Nanōmix, Inc. - UC Berkeley professors and award-winning physicists at Lawrence Berkeley National Laboratory, Marvin L. Cohen and Alex Zettl founded Nanōmix in 2000 as a Berkeley Lab spinout to commercialize their proprietary nanotechnology for detecting a wide variety of biological molecules and gases for disease management, industrial process control, and the detection of pollutants in air and water. Nanōmix has developed Sensation™, a carbon nanotube based electronic biosensor for use in decentralized Point of Care (POC) testing environments, including non-laboratory settings.
Nanosolar, Inc. - Nanosolar is a leading manufacturer of cost-efficient thin film solar cells and panels. We utilize an ‘industrial’ printing process to coat CIGS (Copper, Indium, Gallium, Selenium) and nanoparticle inks on low-cost aluminum foil in order to enable the industry’s lowest-cost solar cells and solar panels. With headquarters and solar cell manufacturing based in San Jose, California, and an automated panel assembly facility outside Berlin, Germany, Nanosolar is building an effective global distribution network to deliver cost-efficient solar power.
Nanosys Inc - Nanosys is an advanced materials architect.
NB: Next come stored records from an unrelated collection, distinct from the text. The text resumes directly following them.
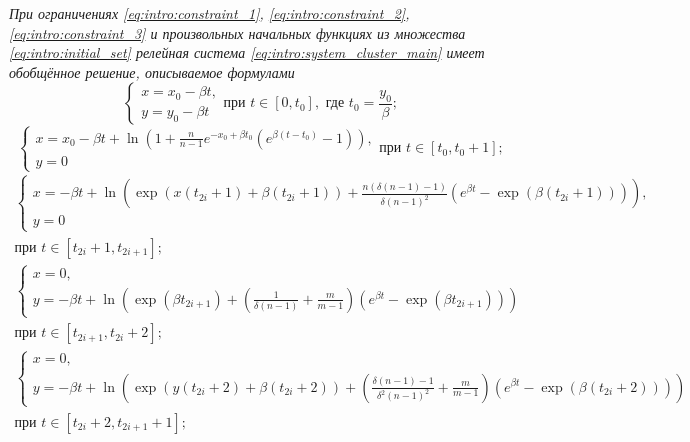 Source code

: 	\textit{При ограничениях \eqref{eq:intro:constraint_1}, \eqref{eq:intro:constraint_2}, \eqref{eq:intro:constraint_3}  и произвольных начальных функциях из множества \eqref{eq:intro:initial_set} релейная система \eqref{eq:intro:system_cluster_main} имеет обобщённое решение, описываемое формулами}
	\small
	\begin{equation}
		\label{eq:intro:step1_solution}
		\begin{cases}
			x = x_0 - \beta t,\\
			y = y_0 - \beta t
		\end{cases}
		\text{при } t \in [0, t_0], \text{ где } t_0 = \dfrac{y_0}{\beta};
	\end{equation}
	\begin{equation}
		\label{eq:intro:step2_solution}
		\begin{cases}
			x = x_0 - \beta t + \ln\left(1 + \frac{n}{n - 1} e^{-x_0 + \beta t_0}  (e^{\beta  (t - t_0)} - 1)\right),\\
			y = 0
		\end{cases}
		\text{при } t \in [t_0, t_0 + 1];
	\end{equation}
	\begin{multline}
		\label{eq:intro:step3_solution}
		\begin{cases}
			x = -\beta t + \ln\left(\exp(x(t_{2i} + 1) + \beta (t_{2i} + 1)) + \frac{n (\delta(n - 1) - 1)}{\delta (n - 1)^2} (e^{\beta t} - \exp(\beta (t_{2i} + 1)))\right)
			,\\
			y = 0
		\end{cases}\\
		\text{при } t \in [t_{2i} + 1, t_{2i + 1}];
	\end{multline}
	\begin{multline}
		\label{eq:intro:step4_solution}
		\begin{cases}
			x = 0,\\
			y = -\beta t + \ln\left(\exp(\beta t_{2i + 1}) + \left(\frac{1}{\delta(n - 1)} + \frac{m}{m - 1}\right) (e^{\beta t} - \exp(\beta t_{2i + 1}))\right)
		\end{cases}\\
		\text{при } t \in [t_{2i + 1}, t_{2i} + 2];
	\end{multline}
	\begin{multline}
		\label{eq:intro:step5_solution}
		\begin{cases}
			x = 0,\\
			y = -\beta t + \ln\left(\exp(y(t_{2i} + 2) + \beta (t_{2i} + 2)) + \left(\frac{\delta(n - 1) - 1}{\delta^2 (n - 1)^2} + \frac{m}{m - 1}\right) (e^{\beta t} - \exp(\beta (t_{2i} + 2)))\right)
		\end{cases}\\
		\text{при } t \in [t_{2i} + 2, t_{2i + 1} + 1];
	\end{multline}
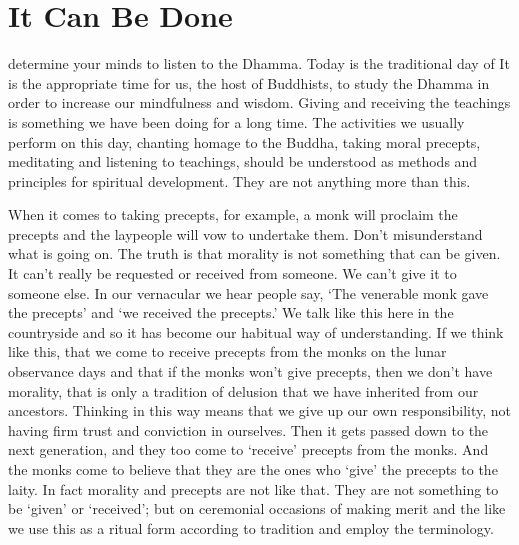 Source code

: 
\chapter{It Can Be Done}

 determine your minds to listen to the Dhamma. Today is the traditional day of  It is the appropriate time for us, the host of Buddhists, to study the Dhamma in order to increase our mindfulness and wisdom. Giving and receiving the teachings is something we have been doing for a long time. The activities we usually perform on this day, chanting homage to the Buddha, taking moral precepts, meditating and listening to teachings, should be understood as methods and principles for spiritual development. They are not anything more than this. 

When it comes to taking precepts, for example, a monk will proclaim the precepts and the laypeople will vow to undertake them. Don't misunderstand what is going on. The truth is that morality is not something that can be given. It can't really be requested or received from someone. We can't give it to someone else. In our vernacular we hear people say, `The venerable monk gave the precepts' and `we received the precepts.' We talk like this here in the countryside and so it has become our habitual way of understanding. If we think like this, that we come to receive precepts from the monks on the lunar observance days and that if the monks won't give precepts, then we don't have morality, that is only a tradition of delusion that we have inherited from our ancestors. Thinking in this way means that we give up our own responsibility, not having firm trust and conviction in ourselves. Then it gets passed down to the next generation, and they too come to `receive' precepts from the monks. And the monks come to believe that they are the ones who `give' the precepts to the laity. In fact morality and precepts are not like that. They are not something to be `given' or `received'; but on ceremonial occasions of making merit and the like we use this as a ritual form according to tradition and employ the terminology. 

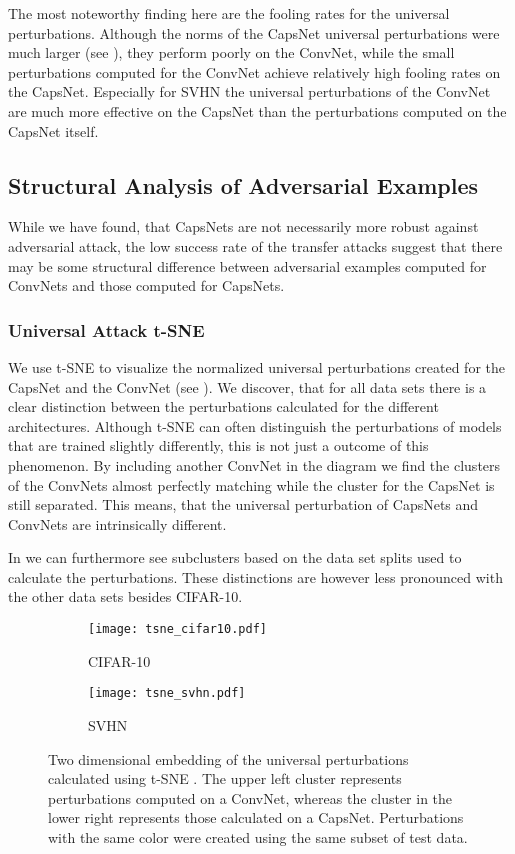 The most noteworthy finding here are the fooling rates for the universal perturbations.
Although the norms of the CapsNet universal perturbations were much larger (see ), they perform poorly on the ConvNet, while the small perturbations computed for the ConvNet achieve relatively high fooling rates on the CapsNet.
Especially for SVHN the universal perturbations of the ConvNet are much more effective on the CapsNet than the perturbations computed on the CapsNet itself.

\subsection{Structural Analysis of Adversarial Examples}

While we have found, that CapsNets are not necessarily more robust against adversarial attack, the low success rate of the transfer attacks suggest that there may be some structural difference between adversarial examples computed for ConvNets and those computed for CapsNets. 

\subsubsection{Universal Attack t-SNE}

We use t-SNE \citep{tsne} to visualize the normalized universal perturbations created for the CapsNet and the ConvNet (see ).
We discover, that for all data sets there is a clear distinction between the perturbations calculated for the different architectures.
Although t-SNE can often distinguish the perturbations of models that are trained slightly differently, this is not just a outcome of this phenomenon.
By including another ConvNet in the diagram we find the clusters of the ConvNets almost perfectly matching while the cluster for the CapsNet is still separated.
This means, that the universal perturbation of CapsNets and ConvNets are intrinsically different.

In  we can furthermore see subclusters based on the data set splits used to calculate the perturbations.
These distinctions are however less pronounced with the other data sets besides CIFAR-10.

\begin{figure}
	\centering
	\begin{subfigure}{.5\textwidth}
	\texttt{[image: tsne\_cifar10.pdf]}
	\caption{CIFAR-10}
	\end{subfigure}%
	\begin{subfigure}{.5\textwidth}
	\texttt{[image: tsne\_svhn.pdf]}
	\caption{SVHN}
	\end{subfigure}
	\caption[t-SNE Plot of Universal Perturbations]{Two dimensional embedding of the universal perturbations calculated using t-SNE \citep{tsne}. The upper left cluster represents perturbations computed on a ConvNet, whereas the cluster in the lower right represents those calculated on a CapsNet. Perturbations with the same color were created using the same subset of test data.}
	\label{fig:tsne}
\end{figure}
They design and build new materials at the molecular level to improve LCD color performance and battery storage capacity. Their solutions enable stand-out electronic products using known, viable manufacturing processes.
NeoPhotonics - NeoPhotonics Corporation is a leading developer and vertically integrated manufacturer of advanced integrated optical modules and subsystems designed to improve the performance and lower the costs associated with backbone and access optical networks. They are at the forefront of the long sought-after integration of active semiconductor, passive PLC and MEMS multi-dimensional switching functions into a single product. This integration is enabled by state-of-the-art integration, nanomaterials and nanoscale design and fabrication technologies.
Park Systems - Park Systems developed the world’s first commercial AFM in 1989, opening up a new world of research and development. Park Systems provides original and innovative AFM solutions for the most accurate nanoscale measurement.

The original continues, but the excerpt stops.